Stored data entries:
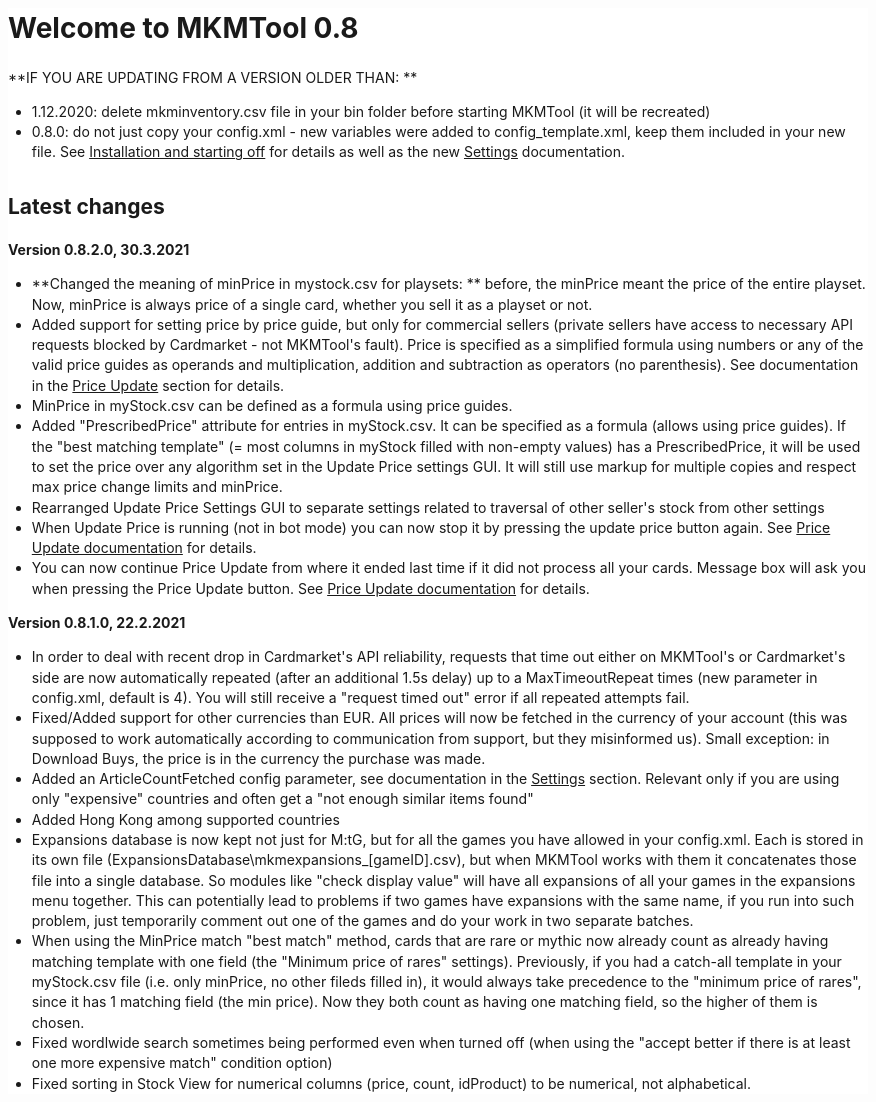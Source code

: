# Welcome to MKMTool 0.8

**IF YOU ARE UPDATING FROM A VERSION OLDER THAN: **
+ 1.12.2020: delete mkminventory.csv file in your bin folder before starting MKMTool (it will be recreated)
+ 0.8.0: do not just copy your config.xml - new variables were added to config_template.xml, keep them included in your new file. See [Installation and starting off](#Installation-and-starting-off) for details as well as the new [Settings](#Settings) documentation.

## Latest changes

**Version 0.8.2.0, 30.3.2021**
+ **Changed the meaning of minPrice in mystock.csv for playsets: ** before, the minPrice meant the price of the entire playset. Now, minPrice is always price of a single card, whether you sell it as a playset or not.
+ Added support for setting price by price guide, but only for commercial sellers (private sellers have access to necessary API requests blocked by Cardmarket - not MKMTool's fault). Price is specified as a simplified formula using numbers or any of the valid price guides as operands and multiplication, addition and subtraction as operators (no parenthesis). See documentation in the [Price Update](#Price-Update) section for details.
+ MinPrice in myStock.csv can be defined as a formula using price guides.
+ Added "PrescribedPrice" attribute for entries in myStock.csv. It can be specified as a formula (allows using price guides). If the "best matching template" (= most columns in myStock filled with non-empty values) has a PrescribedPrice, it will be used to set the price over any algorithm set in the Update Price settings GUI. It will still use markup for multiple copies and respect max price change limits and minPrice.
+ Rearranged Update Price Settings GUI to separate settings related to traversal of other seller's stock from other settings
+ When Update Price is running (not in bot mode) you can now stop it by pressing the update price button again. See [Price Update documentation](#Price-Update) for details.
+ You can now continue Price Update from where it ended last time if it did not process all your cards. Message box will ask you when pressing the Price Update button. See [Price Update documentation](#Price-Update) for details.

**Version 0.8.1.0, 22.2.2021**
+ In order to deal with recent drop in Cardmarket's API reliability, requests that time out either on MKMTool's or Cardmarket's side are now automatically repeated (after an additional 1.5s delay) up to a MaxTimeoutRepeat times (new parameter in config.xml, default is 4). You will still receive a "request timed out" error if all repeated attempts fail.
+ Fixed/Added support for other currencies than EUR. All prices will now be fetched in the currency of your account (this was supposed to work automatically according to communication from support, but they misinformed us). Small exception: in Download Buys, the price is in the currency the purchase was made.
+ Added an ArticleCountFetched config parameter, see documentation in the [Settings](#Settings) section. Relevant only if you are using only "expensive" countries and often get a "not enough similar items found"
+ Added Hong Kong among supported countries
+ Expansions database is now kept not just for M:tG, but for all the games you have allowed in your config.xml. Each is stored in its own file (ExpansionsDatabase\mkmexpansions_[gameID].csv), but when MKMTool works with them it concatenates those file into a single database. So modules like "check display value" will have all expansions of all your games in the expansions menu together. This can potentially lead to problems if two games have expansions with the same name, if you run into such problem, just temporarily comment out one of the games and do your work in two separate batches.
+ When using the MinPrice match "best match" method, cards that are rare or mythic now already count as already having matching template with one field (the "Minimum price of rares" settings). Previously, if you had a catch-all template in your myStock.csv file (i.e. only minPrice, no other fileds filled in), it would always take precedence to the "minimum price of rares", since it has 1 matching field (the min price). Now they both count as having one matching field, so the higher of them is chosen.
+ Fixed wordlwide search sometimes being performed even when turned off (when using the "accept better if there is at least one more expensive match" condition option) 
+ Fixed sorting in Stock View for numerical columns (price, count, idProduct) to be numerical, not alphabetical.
...
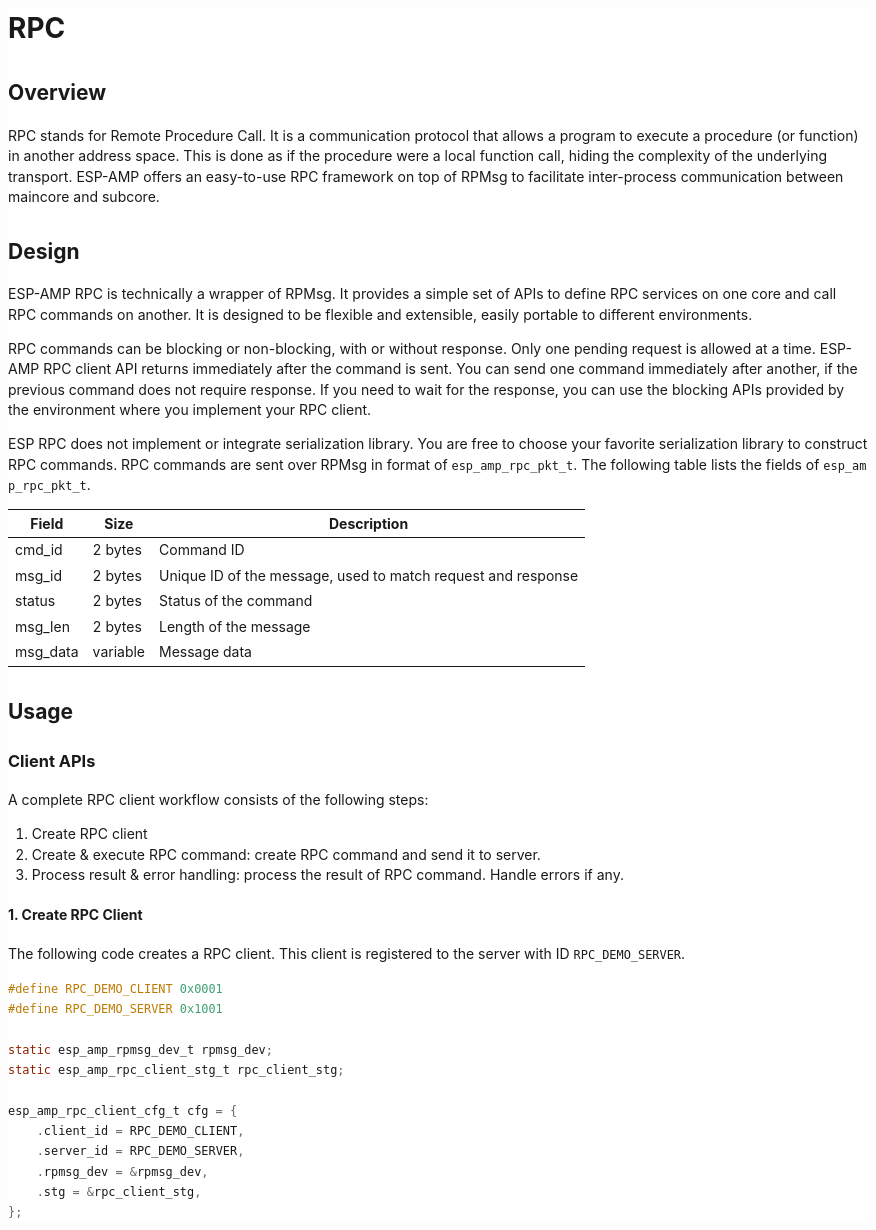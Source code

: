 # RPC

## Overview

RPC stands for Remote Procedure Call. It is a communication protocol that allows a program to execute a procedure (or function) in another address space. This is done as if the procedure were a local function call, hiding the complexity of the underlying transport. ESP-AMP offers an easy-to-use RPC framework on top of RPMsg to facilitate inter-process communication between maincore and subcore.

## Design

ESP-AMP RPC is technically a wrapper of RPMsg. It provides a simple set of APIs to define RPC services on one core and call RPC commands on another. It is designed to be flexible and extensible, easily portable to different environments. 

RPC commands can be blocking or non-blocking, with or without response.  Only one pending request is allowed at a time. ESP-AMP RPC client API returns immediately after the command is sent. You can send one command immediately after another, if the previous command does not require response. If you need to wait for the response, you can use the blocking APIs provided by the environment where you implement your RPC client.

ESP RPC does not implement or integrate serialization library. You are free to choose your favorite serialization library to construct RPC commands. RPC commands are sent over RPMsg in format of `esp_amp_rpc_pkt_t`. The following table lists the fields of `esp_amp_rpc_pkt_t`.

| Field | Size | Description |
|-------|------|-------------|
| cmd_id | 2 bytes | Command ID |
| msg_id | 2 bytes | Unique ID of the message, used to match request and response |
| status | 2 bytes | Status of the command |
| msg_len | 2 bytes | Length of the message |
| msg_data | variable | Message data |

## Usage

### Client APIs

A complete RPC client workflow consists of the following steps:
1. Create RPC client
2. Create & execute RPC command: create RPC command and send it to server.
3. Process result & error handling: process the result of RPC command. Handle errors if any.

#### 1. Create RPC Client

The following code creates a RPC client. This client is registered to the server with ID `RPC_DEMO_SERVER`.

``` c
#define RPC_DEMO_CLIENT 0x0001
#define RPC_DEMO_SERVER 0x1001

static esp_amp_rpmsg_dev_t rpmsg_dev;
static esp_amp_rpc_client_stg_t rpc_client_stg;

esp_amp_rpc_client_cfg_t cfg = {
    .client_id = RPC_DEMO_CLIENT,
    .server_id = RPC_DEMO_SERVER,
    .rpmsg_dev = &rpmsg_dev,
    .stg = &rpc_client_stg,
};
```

Exercise goal =>
Given the data above, transcribe exactly the lines from the one containing "Fixed wordlwide search" down to the one containing "numerical, not alphabetical.", and no others.

Reply =>
+ Fixed wordlwide search sometimes being performed even when turned off (when using the "accept better if there is at least one more expensive match" condition option) 
+ Fixed sorting in Stock View for numerical columns (price, count, idProduct) to be numerical, not alphabetical.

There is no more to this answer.